On Monday, several residents attended the township board of supervisors’ meeting to voice their concerns. Del Walker, vice chairman of the Canton Township planning commission, spoke on behalf of some of the residents. Walker called the Dec. 19 meeting “unfair and inappropriate.”
“(Attorney Dwight) Ferguson knew the building wouldn’t be open. He knew that the (homeowners’ association) document was not properly signed off on by the township supervisors. He called them and pressured them. He tricked them,” Walker said of the attorney representing the present developer of the property, Angelo Quarture,
The document was required to establish a homeowners association, which is needed in order for current residents to sell their homes. Additional issues exist, including title problems, which date back to the original developer, Michael Williamson Sr., who purchased 38 acres in 2006 to build Brick Ridge Estates. The property was later sold to Quarture. The additional problems will be addressed once a homeowners’ association is established.
The township supervisors agreed with Walker. They voted unanimously to have township solicitor Dennis Makel send a letter to Ferguson explaining the township’s position, Chairman Sam Bear said.
Bear said that during a Nov. 19 meeting, Ferguson and the supervisors agreed to a specific plan for handling the situation and the plan was not followed.
“Ferguson choose to handle it his way, and not in compliance with the township’s development ordinance,” Bear said. “The township didn’t approve the document he had them sign.”

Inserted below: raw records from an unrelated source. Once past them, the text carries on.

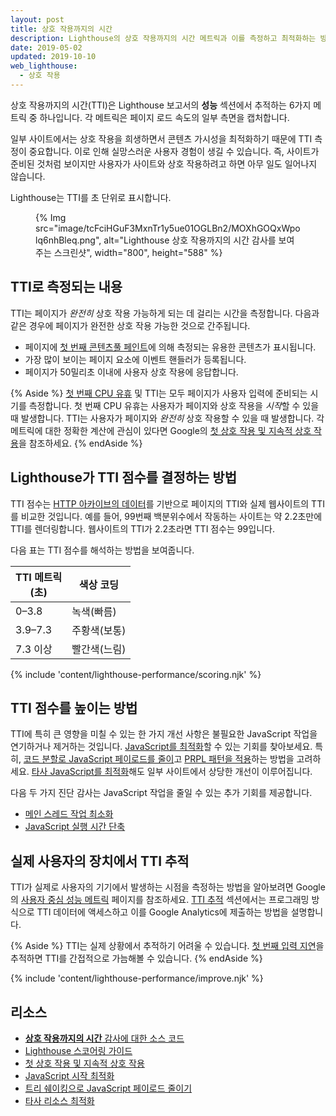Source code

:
 ```yaml
---
layout: post
title: 상호 작용까지의 시간
description: Lighthouse의 상호 작용까지의 시간 메트릭과 이를 측정하고 최적화하는 방법에 대해 알아봅니다.
date: 2019-05-02
updated: 2019-10-10
web_lighthouse:
  - 상호 작용
---
```


상호 작용까지의 시간(TTI)은 Lighthouse 보고서의 **성능** 섹션에서 추적하는 6가지 메트릭 중 하나입니다. 각 메트릭은 페이지 로드 속도의 일부 측면을 캡처합니다.

일부 사이트에서는 상호 작용을 희생하면서 콘텐츠 가시성을 최적화하기 때문에 TTI 측정이 중요합니다. 이로 인해 실망스러운 사용자 경험이 생길 수 있습니다. 즉, 사이트가 준비된 것처럼 보이지만 사용자가 사이트와 상호 작용하려고 하면 아무 일도 일어나지 않습니다.

Lighthouse는 TTI를 초 단위로 표시합니다.

<figure>{% Img src="image/tcFciHGuF3MxnTr1y5ue01OGLBn2/MOXhGOQxWpolq6nhBleq.png", alt="Lighthouse 상호 작용까지의 시간 감사를 보여주는 스크린샷", width="800", height="588" %}</figure>

## TTI로 측정되는 내용

TTI는 페이지가 *완전히* 상호 작용 가능하게 되는 데 걸리는 시간을 측정합니다. 다음과 같은 경우에 페이지가 완전한 상호 작용 가능한 것으로 간주됩니다.

- 페이지에 [첫 번째 콘텐츠풀 페인트](/fcp/)에 의해 측정되는 유용한 콘텐츠가 표시됩니다.
- 가장 많이 보이는 페이지 요소에 이벤트 핸들러가 등록됩니다.
- 페이지가 50밀리초 이내에 사용자 상호 작용에 응답합니다.

{% Aside %} [첫 번째 CPU 유휴](/first-cpu-idle) 및 TTI는 모두 페이지가 사용자 입력에 준비되는 시기를 측정합니다. 첫 번째 CPU 유휴는 사용자가 페이지와 상호 작용을 *시작*할 수 있을 때 발생합니다. TTI는 사용자가 페이지와 *완전히* 상호 작용할 수 있을 때 발생합니다. 각 메트릭에 대한 정확한 계산에 관심이 있다면 Google의 [첫 상호 작용 및 지속적 상호 작용](https://docs.google.com/document/d/1GGiI9-7KeY3TPqS3YT271upUVimo-XiL5mwWorDUD4c/edit)을 참조하세요. {% endAside %}

## Lighthouse가 TTI 점수를 결정하는 방법

TTI 점수는 [HTTP 아카이브의 데이터](https://httparchive.org/reports/loading-speed#ttci)를 기반으로 페이지의 TTI와 실제 웹사이트의 TTI를 비교한 것입니다. 예를 들어, 99번째 백분위수에서 작동하는 사이트는 약 2.2초만에 TTI를 렌더링합니다. 웹사이트의 TTI가 2.2초라면 TTI 점수는 99입니다.

다음 표는 TTI 점수를 해석하는 방법을 보여줍니다.

<div class="table-wrapper scrollbar">
  <table>
    <thead>
      <tr>
        <th>TTI 메트릭<br>(초)</th>
        <th>색상 코딩</th>
      </tr>
    </thead>
    <tbody>
      <tr>
        <td>0–3.8</td>
        <td>녹색(빠름)</td>
      </tr>
      <tr>
        <td>3.9–7.3</td>
        <td>주황색(보통)</td>
      </tr>
      <tr>
        <td>7.3 이상</td>
        <td>빨간색(느림)</td>
      </tr>
    </tbody>
  </table>
</div>

{% include 'content/lighthouse-performance/scoring.njk' %}

## TTI 점수를 높이는 방법

TTI에 특히 큰 영향을 미칠 수 있는 한 가지 개선 사항은 불필요한 JavaScript 작업을 연기하거나 제거하는 것입니다. [JavaScript를 최적화](/fast#optimize-your-javascript)할 수 있는 기회를 찾아보세요. 특히, [코드 분할로 JavaScript 페이로드를 줄이](/apply-instant-loading-with-prpl)고 [PRPL 패턴을 적용](/reduce-javascript-payloads-with-code-splitting)하는 방법을 고려하세요. [타사 JavaScript를 최적화](/fast/#optimize-your-third-party-resources)해도 일부 사이트에서 상당한 개선이 이루어집니다.

다음 두 가지 진단 감사는 JavaScript 작업을 줄일 수 있는 추가 기회를 제공합니다.

- [메인 스레드 작업 최소화](/mainthread-work-breakdown)
- [JavaScript 실행 시간 단축](/bootup-time)

## 실제 사용자의 장치에서 TTI 추적

TTI가 실제로 사용자의 기기에서 발생하는 시점을 측정하는 방법을 알아보려면 Google의 [사용자 중심 성능 메트릭](/user-centric-performance-metrics/) 페이지를 참조하세요. [TTI 추적](https://developers.google.com/web/fundamentals/performance/user-centric-performance-metrics#tracking_tti) 섹션에서는 프로그래밍 방식으로 TTI 데이터에 액세스하고 이를 Google Analytics에 제출하는 방법을 설명합니다.

{% Aside %} TTI는 실제 상황에서 추적하기 어려울 수 있습니다. [첫 번째 입력 지연](https://developers.google.com/web/updates/2018/05/first-input-delay)을 추적하면 TTI를 간접적으로 가늠해볼 수 있습니다. {% endAside %}

{% include 'content/lighthouse-performance/improve.njk' %}

## 리소스

- [**상호 작용까지의 시간** 감사에 대한 소스 코드](https://github.com/GoogleChrome/lighthouse/blob/master/core/audits/metrics/interactive.js)
- [Lighthouse 스코어링 가이드](/performance-scoring)
- [첫 상호 작용 및 지속적 상호 작용](https://docs.google.com/document/d/1GGiI9-7KeY3TPqS3YT271upUVimo-XiL5mwWorDUD4c/edit)
- [JavaScript 시작 최적화](/optimizing-content-efficiency-javascript-startup-optimization/)
- [트리 쉐이킹으로 JavaScript 페이로드 줄이기](https://developers.google.com/web/fundamentals/performance/optimizing-javascript/tree-shaking/)
- [타사 리소스 최적화](/fast/#optimize-your-third-party-resources)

Bear said the initial agreement detailed that the supervisors had to sign off on the final document before it was presented to the residents.
“That didn’t happen,” he said. “He took the documents right to the people … We are going to try to put things back on track.”
Ferguson said the process was handled correctly and that the had sent a copy to Makel.
“It’s probably sitting in an unopened email,” he said. “I sent it twice.”
Ferguson was surprised when he was informed of some residents’ feelings and the supervisors’ decision.
“No one has called with any concerns,” he said. “Nothing was done in secret.”
Ferguson said all but three homeowners signed the document. Ferguson said regardless, the process will “press forward.”
“There were plenty of emails,” he said. “I overly communicated … I guess we will have to see where the weak link is.”